Stored items from a collection:
§

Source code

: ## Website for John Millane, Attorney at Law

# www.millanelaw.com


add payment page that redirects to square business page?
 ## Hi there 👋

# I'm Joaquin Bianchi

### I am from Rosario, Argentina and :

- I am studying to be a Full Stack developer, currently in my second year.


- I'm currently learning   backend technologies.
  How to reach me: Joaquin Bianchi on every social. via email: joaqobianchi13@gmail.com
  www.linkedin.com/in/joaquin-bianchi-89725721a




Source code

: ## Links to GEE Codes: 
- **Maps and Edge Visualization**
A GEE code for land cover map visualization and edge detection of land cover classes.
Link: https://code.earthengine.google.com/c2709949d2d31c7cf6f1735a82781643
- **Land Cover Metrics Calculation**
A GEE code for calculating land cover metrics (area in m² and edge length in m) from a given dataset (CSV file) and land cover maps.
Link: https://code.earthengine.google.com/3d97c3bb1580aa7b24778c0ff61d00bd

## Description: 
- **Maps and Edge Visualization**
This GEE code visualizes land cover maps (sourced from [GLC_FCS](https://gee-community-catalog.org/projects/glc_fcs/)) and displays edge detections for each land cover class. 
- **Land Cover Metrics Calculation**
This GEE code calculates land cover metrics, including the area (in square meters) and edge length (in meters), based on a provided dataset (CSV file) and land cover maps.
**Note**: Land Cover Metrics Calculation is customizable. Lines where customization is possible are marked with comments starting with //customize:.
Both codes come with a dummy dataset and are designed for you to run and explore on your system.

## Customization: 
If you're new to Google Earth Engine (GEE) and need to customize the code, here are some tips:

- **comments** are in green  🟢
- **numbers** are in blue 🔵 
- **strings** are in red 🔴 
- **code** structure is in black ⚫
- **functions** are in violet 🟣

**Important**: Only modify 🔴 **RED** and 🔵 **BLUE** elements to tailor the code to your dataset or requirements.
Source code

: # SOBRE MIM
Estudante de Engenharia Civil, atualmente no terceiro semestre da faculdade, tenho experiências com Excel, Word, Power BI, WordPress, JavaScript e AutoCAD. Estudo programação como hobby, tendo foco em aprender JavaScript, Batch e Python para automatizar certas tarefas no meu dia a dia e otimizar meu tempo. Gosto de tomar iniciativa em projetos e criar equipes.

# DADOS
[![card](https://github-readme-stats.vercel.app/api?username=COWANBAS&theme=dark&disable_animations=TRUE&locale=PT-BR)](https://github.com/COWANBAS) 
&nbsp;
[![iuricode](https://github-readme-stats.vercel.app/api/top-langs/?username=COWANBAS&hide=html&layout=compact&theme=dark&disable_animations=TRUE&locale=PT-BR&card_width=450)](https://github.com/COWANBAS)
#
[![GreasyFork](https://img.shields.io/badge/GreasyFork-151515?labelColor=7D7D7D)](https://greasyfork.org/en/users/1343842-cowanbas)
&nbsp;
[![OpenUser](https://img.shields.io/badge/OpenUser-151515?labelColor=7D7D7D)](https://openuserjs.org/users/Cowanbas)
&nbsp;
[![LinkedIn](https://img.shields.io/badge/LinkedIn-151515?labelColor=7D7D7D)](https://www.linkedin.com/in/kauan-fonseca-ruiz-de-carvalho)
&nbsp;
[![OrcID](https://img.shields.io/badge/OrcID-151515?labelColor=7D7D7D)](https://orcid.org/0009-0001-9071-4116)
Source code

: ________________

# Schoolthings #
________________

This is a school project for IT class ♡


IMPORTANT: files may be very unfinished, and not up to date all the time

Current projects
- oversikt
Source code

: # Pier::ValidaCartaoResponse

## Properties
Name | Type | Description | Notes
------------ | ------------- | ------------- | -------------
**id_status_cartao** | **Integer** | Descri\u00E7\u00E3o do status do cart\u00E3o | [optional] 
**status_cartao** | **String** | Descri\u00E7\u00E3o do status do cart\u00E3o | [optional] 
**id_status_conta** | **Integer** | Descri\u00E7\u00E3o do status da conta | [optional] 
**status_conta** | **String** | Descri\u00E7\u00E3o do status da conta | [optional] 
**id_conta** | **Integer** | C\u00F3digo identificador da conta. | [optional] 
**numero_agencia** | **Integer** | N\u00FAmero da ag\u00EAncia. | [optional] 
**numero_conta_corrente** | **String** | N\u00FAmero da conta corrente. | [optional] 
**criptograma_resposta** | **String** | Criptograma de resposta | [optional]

§

Retype the records above in full, exactly as they appear.

Source code

: ## Website for John Millane, Attorney at Law

# www.millanelaw.com


add payment page that redirects to square business page?
 ## Hi there 👋

# I'm Joaquin Bianchi

### I am from Rosario, Argentina and :

- I am studying to be a Full Stack developer, currently in my second year.


- I'm currently learning   backend technologies.
  How to reach me: Joaquin Bianchi on every social. via email: joaqobianchi13@gmail.com
  www.linkedin.com/in/joaquin-bianchi-89725721a




Source code

: ## Links to GEE Codes: 
- **Maps and Edge Visualization**
A GEE code for land cover map visualization and edge detection of land cover classes.
Link: https://code.earthengine.google.com/c2709949d2d31c7cf6f1735a82781643
- **Land Cover Metrics Calculation**
A GEE code for calculating land cover metrics (area in m² and edge length in m) from a given dataset (CSV file) and land cover maps.
Link: https://code.earthengine.google.com/3d97c3bb1580aa7b24778c0ff61d00bd

## Description: 
- **Maps and Edge Visualization**
This GEE code visualizes land cover maps (sourced from [GLC_FCS](https://gee-community-catalog.org/projects/glc_fcs/)) and displays edge detections for each land cover class. 
- **Land Cover Metrics Calculation**
This GEE code calculates land cover metrics, including the area (in square meters) and edge length (in meters), based on a provided dataset (CSV file) and land cover maps.
**Note**: Land Cover Metrics Calculation is customizable. Lines where customization is possible are marked with comments starting with //customize:.
Both codes come with a dummy dataset and are designed for you to run and explore on your system.

## Customization: 
If you're new to Google Earth Engine (GEE) and need to customize the code, here are some tips:

- **comments** are in green  🟢
- **numbers** are in blue 🔵 
- **strings** are in red 🔴 
- **code** structure is in black ⚫
- **functions** are in violet 🟣

**Important**: Only modify 🔴 **RED** and 🔵 **BLUE** elements to tailor the code to your dataset or requirements.
Source code

: # SOBRE MIM
Estudante de Engenharia Civil, atualmente no terceiro semestre da faculdade, tenho experiências com Excel, Word, Power BI, WordPress, JavaScript e AutoCAD. Estudo programação como hobby, tendo foco em aprender JavaScript, Batch e Python para automatizar certas tarefas no meu dia a dia e otimizar meu tempo. Gosto de tomar iniciativa em projetos e criar equipes.

# DADOS
[![card](https://github-readme-stats.vercel.app/api?username=COWANBAS&theme=dark&disable_animations=TRUE&locale=PT-BR)](https://github.com/COWANBAS) 
&nbsp;
[![iuricode](https://github-readme-stats.vercel.app/api/top-langs/?username=COWANBAS&hide=html&layout=compact&theme=dark&disable_animations=TRUE&locale=PT-BR&card_width=450)](https://github.com/COWANBAS)
#
[![GreasyFork](https://img.shields.io/badge/GreasyFork-151515?labelColor=7D7D7D)](https://greasyfork.org/en/users/1343842-cowanbas)
&nbsp;
[![OpenUser](https://img.shields.io/badge/OpenUser-151515?labelColor=7D7D7D)](https://openuserjs.org/users/Cowanbas)
&nbsp;
[![LinkedIn](https://img.shields.io/badge/LinkedIn-151515?labelColor=7D7D7D)](https://www.linkedin.com/in/kauan-fonseca-ruiz-de-carvalho)
&nbsp;
[![OrcID](https://img.shields.io/badge/OrcID-151515?labelColor=7D7D7D)](https://orcid.org/0009-0001-9071-4116)
Source code

: ________________

# Schoolthings #
________________

This is a school project for IT class ♡


IMPORTANT: files may be very unfinished, and not up to date all the time

Current projects
- oversikt
Source code

: # Pier::ValidaCartaoResponse

## Properties
Name | Type | Description | Notes
------------ | ------------- | ------------- | -------------
**id_status_cartao** | **Integer** | Descri\u00E7\u00E3o do status do cart\u00E3o | [optional] 
**status_cartao** | **String** | Descri\u00E7\u00E3o do status do cart\u00E3o | [optional] 
**id_status_conta** | **Integer** | Descri\u00E7\u00E3o do status da conta | [optional] 
**status_conta** | **String** | Descri\u00E7\u00E3o do status da conta | [optional] 
**id_conta** | **Integer** | C\u00F3digo identificador da conta. | [optional] 
**numero_agencia** | **Integer** | N\u00FAmero da ag\u00EAncia. | [optional] 
**numero_conta_corrente** | **String** | N\u00FAmero da conta corrente. | [optional] 
**criptograma_resposta** | **String** | Criptograma de resposta | [optional]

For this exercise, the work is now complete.